(Collected data)
= Beginning of Section =
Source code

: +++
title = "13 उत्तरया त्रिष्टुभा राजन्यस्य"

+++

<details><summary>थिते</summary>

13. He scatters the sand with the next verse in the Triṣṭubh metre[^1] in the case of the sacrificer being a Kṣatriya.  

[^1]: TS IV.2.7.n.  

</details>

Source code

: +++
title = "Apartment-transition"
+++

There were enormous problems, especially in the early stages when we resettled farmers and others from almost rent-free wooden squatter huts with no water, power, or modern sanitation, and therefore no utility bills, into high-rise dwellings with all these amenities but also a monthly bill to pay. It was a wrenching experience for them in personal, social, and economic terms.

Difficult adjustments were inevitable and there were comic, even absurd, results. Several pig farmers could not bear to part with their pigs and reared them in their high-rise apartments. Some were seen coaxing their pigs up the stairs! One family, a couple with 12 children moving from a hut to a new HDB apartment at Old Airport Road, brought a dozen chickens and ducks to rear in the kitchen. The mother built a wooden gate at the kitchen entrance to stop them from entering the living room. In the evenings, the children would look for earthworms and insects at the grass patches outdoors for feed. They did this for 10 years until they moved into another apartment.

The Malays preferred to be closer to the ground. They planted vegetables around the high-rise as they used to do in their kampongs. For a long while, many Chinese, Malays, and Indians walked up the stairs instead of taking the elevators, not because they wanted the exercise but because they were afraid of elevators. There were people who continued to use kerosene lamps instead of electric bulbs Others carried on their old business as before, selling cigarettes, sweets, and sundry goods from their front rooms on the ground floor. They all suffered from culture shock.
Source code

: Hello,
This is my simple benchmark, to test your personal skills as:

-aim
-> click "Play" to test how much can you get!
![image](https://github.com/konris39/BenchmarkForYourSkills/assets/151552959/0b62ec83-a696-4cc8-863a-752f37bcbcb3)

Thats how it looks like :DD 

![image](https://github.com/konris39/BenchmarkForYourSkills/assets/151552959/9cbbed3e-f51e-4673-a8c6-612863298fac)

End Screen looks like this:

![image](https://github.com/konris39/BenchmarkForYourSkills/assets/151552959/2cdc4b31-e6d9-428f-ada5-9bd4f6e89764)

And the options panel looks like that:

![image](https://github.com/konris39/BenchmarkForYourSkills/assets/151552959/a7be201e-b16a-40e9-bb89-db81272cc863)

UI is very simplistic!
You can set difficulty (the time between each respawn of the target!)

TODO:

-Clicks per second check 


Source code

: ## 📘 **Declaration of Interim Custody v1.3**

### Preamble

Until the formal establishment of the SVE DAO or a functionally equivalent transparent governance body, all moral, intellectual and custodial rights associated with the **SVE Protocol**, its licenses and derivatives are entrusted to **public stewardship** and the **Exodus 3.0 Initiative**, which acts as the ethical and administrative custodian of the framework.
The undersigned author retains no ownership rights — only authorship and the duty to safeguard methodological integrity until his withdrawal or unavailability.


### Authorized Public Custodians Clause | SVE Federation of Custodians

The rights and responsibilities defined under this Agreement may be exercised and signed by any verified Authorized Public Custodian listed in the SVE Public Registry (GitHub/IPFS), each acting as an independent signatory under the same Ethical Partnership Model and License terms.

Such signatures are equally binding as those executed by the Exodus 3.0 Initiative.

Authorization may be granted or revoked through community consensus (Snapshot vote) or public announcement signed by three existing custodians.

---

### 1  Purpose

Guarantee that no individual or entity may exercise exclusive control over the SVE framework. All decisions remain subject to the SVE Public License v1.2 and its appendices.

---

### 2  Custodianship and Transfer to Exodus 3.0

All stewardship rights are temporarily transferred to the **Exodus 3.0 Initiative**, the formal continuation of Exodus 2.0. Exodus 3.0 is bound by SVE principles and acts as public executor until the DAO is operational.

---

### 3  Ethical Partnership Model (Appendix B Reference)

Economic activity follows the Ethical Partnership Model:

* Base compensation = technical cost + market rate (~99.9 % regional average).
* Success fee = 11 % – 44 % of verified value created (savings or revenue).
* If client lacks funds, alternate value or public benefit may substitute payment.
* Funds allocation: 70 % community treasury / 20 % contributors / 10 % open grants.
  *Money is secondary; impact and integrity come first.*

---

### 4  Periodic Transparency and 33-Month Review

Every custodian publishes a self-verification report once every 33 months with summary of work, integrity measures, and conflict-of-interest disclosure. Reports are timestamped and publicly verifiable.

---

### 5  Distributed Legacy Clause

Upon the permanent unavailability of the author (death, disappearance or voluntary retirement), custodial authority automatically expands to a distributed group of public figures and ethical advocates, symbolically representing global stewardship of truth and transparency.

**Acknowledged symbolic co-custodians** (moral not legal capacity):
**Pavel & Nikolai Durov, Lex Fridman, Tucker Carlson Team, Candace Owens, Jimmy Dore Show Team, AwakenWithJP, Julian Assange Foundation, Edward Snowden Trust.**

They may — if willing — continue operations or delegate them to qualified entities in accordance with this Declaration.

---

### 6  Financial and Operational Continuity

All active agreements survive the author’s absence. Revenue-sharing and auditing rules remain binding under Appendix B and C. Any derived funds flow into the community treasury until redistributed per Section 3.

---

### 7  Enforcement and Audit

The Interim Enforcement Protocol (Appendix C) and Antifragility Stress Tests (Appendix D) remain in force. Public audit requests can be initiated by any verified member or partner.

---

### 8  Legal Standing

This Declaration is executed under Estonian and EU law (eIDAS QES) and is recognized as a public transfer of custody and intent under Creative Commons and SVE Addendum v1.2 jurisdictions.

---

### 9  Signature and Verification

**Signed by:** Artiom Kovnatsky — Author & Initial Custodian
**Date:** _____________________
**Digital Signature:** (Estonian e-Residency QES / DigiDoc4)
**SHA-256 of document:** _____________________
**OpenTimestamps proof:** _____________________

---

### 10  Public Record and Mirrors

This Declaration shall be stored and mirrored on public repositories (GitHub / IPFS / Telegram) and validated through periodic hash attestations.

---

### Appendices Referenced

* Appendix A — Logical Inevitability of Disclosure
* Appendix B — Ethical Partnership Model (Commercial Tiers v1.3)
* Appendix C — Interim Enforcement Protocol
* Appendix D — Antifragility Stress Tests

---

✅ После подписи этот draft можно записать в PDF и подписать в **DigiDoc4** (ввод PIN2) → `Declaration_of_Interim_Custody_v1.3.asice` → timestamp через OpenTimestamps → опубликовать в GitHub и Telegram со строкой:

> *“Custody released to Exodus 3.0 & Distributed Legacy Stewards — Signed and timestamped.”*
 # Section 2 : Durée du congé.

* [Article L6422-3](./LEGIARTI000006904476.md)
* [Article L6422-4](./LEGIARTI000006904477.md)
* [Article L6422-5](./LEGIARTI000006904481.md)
= End of Section =
— Exercise description —
Supply only the count of lines above holding "Estonian".

— Answer for this exercise —
2